** Action item **
Images aside, return all the entries exactly.

** Task input **
"""

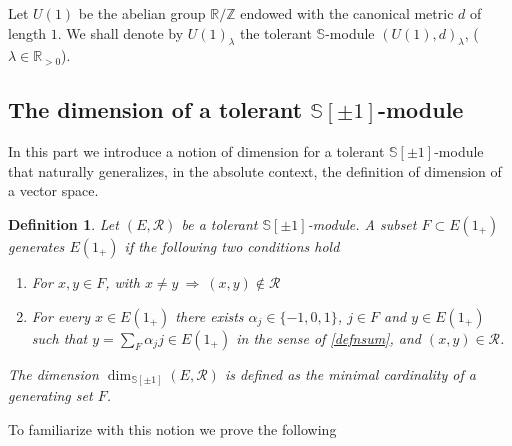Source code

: \documentclass[cupthm]{CUP-JNL-JMJ}
\numberwithin{equation}{section}
\theoremstyle{cupplain}
\theoremstyle{cupdefinition}
\newtheorem{definition}{Definition}[section]
\theoremstyle{cupremark}
\theoremstyle{cupproof}
\def\R{{\mathbb R}}
\def\S{{\mathbb S}}
\def\Z{{\mathbb Z}}
\def\cR{{\mathcal R}}
\def\sss{{\S}}
\def\spm{{\sss[\pm 1]}}
\begin{document}
\begin{appendix}
 Let  $U(1)$ be the abelian group $\R/\Z$ endowed with the canonical metric $d$ of length $1$. We shall denote by $U(1)_\lambda$ the tolerant $\sss$-module $(U(1),d)_\lambda$,  ($\lambda\in\R_{>0}$).

 
 \subsection{The dimension of a tolerant $\spm$-module}
 
 In this part we  introduce a notion of dimension for a tolerant $\spm$-module that naturally generalizes, in the absolute context, the  definition of dimension of a vector space. 
 
\begin{definition}\label{generator}
 Let $(E,\cR)$ be a tolerant $\spm$-module. 
	A subset $F\subset E(1_+)$ generates $E(1_+)$ if the following two conditions hold
	\begin{enumerate}
	\item For $x,y\in F$, with $x\neq y ~\Longrightarrow~ (x,y)\notin \cR$	
	\item For every   $x\in E(1_+)$ there exists  $\alpha_j\in \{-1,0,1\}$,  $j\in F$ and $y\in E(1_+)$ such that $y=\sum_F \alpha_j j\in E(1_+)$ in the sense of \eqref{defnsum},  and $(x,y)\in \cR$.
	\end{enumerate}
  The dimension $\dim_{\spm}(E,\cR)$ is defined as the minimal cardinality of a generating set $F$.
	\end{definition}
 
 
 To familiarize with this notion we  prove the following 
 

\end{appendix}
\end{document}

"""

** Written solution **
Source code

: \documentclass[cupthm]{CUP-JNL-JMJ}
\numberwithin{equation}{section}
\theoremstyle{cupplain}
\theoremstyle{cupdefinition}
\newtheorem{definition}{Definition}[section]
\theoremstyle{cupremark}
\theoremstyle{cupproof}
\def\R{{\mathbb R}}
\def\S{{\mathbb S}}
\def\Z{{\mathbb Z}}
\def\cR{{\mathcal R}}
\def\sss{{\S}}
\def\spm{{\sss[\pm 1]}}
\begin{document}
\begin{appendix}
 Let  $U(1)$ be the abelian group $\R/\Z$ endowed with the canonical metric $d$ of length $1$. We shall denote by $U(1)_\lambda$ the tolerant $\sss$-module $(U(1),d)_\lambda$,  ($\lambda\in\R_{>0}$).

 
 \subsection{The dimension of a tolerant $\spm$-module}
 
 In this part we  introduce a notion of dimension for a tolerant $\spm$-module that naturally generalizes, in the absolute context, the  definition of dimension of a vector space. 
 
\begin{definition}\label{generator}
 Let $(E,\cR)$ be a tolerant $\spm$-module. 
	A subset $F\subset E(1_+)$ generates $E(1_+)$ if the following two conditions hold
	\begin{enumerate}
	\item For $x,y\in F$, with $x\neq y ~\Longrightarrow~ (x,y)\notin \cR$	
	\item For every   $x\in E(1_+)$ there exists  $\alpha_j\in \{-1,0,1\}$,  $j\in F$ and $y\in E(1_+)$ such that $y=\sum_F \alpha_j j\in E(1_+)$ in the sense of \eqref{defnsum},  and $(x,y)\in \cR$.
	\end{enumerate}
  The dimension $\dim_{\spm}(E,\cR)$ is defined as the minimal cardinality of a generating set $F$.
	\end{definition}
 
 
 To familiarize with this notion we  prove the following 
 

\end{appendix}
\end{document}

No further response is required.